The aim of the component of the programme delivered by the PFMA Consortium, recently rated A+ in DFID’s 2016 Annual Review, was to provide technical assistance with the objective of achieving enhanced efficiency, transparency, and integrity of public finances at the national, sectoral and sub-national level.
The project came to a close on 31st March 2017 and PFMA coordinated a series of lesson learning workshops from 28th Feb 2017 to 2nd March 2017. The aim of the workshops was to inform future programme design and management through capturing transferable lessons from how PFMA operated and what it achieved. Separate lesson learning workshops were conducted with the PFMA project team, DFID advisers (both sectoral and governance) and the Government of Nepal.
The workshops provided an opportunity to gain insight into the perceptions of the work done by the PFMA project.
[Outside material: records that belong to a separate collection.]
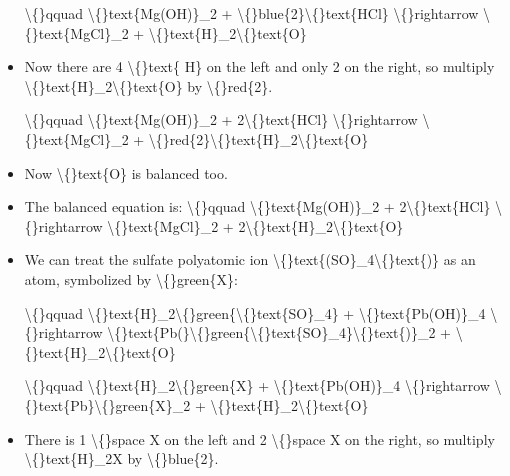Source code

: \documentclass{article}
\begin{document}
\begin{itemize}
                    \textbackslash\{\}qquad
                        \textbackslash\{\}text\{Mg(OH)\}\_2 + \textbackslash\{\}blue\{2\}\textbackslash\{\}text\{HCl\} \textbackslash\{\}rightarrow \textbackslash\{\}text\{MgCl\}\_2 + \textbackslash\{\}text\{H\}\_2\textbackslash\{\}text\{O\}
  \item Now there are 4 \textbackslash\{\}text\{ H\} on the left and
                        only 2 on the right, so multiply
                        \textbackslash\{\}text\{H\}\_2\textbackslash\{\}text\{O\} by \textbackslash\{\}red\{2\}.
                    
                    \textbackslash\{\}qquad
                        \textbackslash\{\}text\{Mg(OH)\}\_2 + 2\textbackslash\{\}text\{HCl\} \textbackslash\{\}rightarrow \textbackslash\{\}text\{MgCl\}\_2 + \textbackslash\{\}red\{2\}\textbackslash\{\}text\{H\}\_2\textbackslash\{\}text\{O\}
  \item Now \textbackslash\{\}text\{O\} is balanced too.
  \item The balanced equation is:
                    \textbackslash\{\}qquad
                        \textbackslash\{\}text\{Mg(OH)\}\_2 + 2\textbackslash\{\}text\{HCl\} \textbackslash\{\}rightarrow \textbackslash\{\}text\{MgCl\}\_2 + 2\textbackslash\{\}text\{H\}\_2\textbackslash\{\}text\{O\}
  \item We can treat the sulfate polyatomic ion \textbackslash\{\}text\{(SO\}\_4\textbackslash\{\}text\{)\} as an atom, symbolized by \textbackslash\{\}green\{X\}:
                    
                    \textbackslash\{\}qquad
                        \textbackslash\{\}text\{H\}\_2\textbackslash\{\}green\{\textbackslash\{\}text\{SO\}\_4\} + \textbackslash\{\}text\{Pb(OH)\}\_4 \textbackslash\{\}rightarrow \textbackslash\{\}text\{Pb(\}\textbackslash\{\}green\{\textbackslash\{\}text\{SO\}\_4\}\textbackslash\{\}text\{)\}\_2 + \textbackslash\{\}text\{H\}\_2\textbackslash\{\}text\{O\}
                    
                    \textbackslash\{\}qquad
                        \textbackslash\{\}text\{H\}\_2\textbackslash\{\}green\{X\} + \textbackslash\{\}text\{Pb(OH)\}\_4 \textbackslash\{\}rightarrow \textbackslash\{\}text\{Pb\}\textbackslash\{\}green\{X\}\_2 + \textbackslash\{\}text\{H\}\_2\textbackslash\{\}text\{O\}
  \item There is 1 \textbackslash\{\}space X on the left and 2 \textbackslash\{\}space X
                        on the right, so multiply
                        \textbackslash\{\}text\{H\}\_2X by \textbackslash\{\}blue\{2\}.
                    

\end{itemize}
\end{document}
The project was considered by the team, DFID and the Government of Nepal to have made positive contributions to the national management of public finances, particularly through the institutionalisation of FMIPs, acting as an agreed plan for reform, and demand led piece of analysis by the government. There have been notable improvements in transparency and coordination, as well as government engagement with and ownership of changes.
Similar points were raised by each of the three groups involved, with key lessons learnt including: the fact that reform is a slow process and small wins should be valued; the importance of flexible and adaptive programming; the need for an integrated rather than fragmented system; the benefits of diversity in connections and skills in the team to achieve best results; the importance of building trust and understanding of requirements through face to face contact; the need for government to lead (and be supported to lead) the reform process, with the project being as demand driven as possible; the benefits of fostering collaboration between ministries, including sharing information where relevant; and the importance of capacity building to ensure the long term sustainability of the work done.
We are hopeful the lessons learnt from the PFMA team, DFID advisers and representatives from the Government of Nepal will inform any follow-on project to PFMA, as well as other comparable public financial management projects.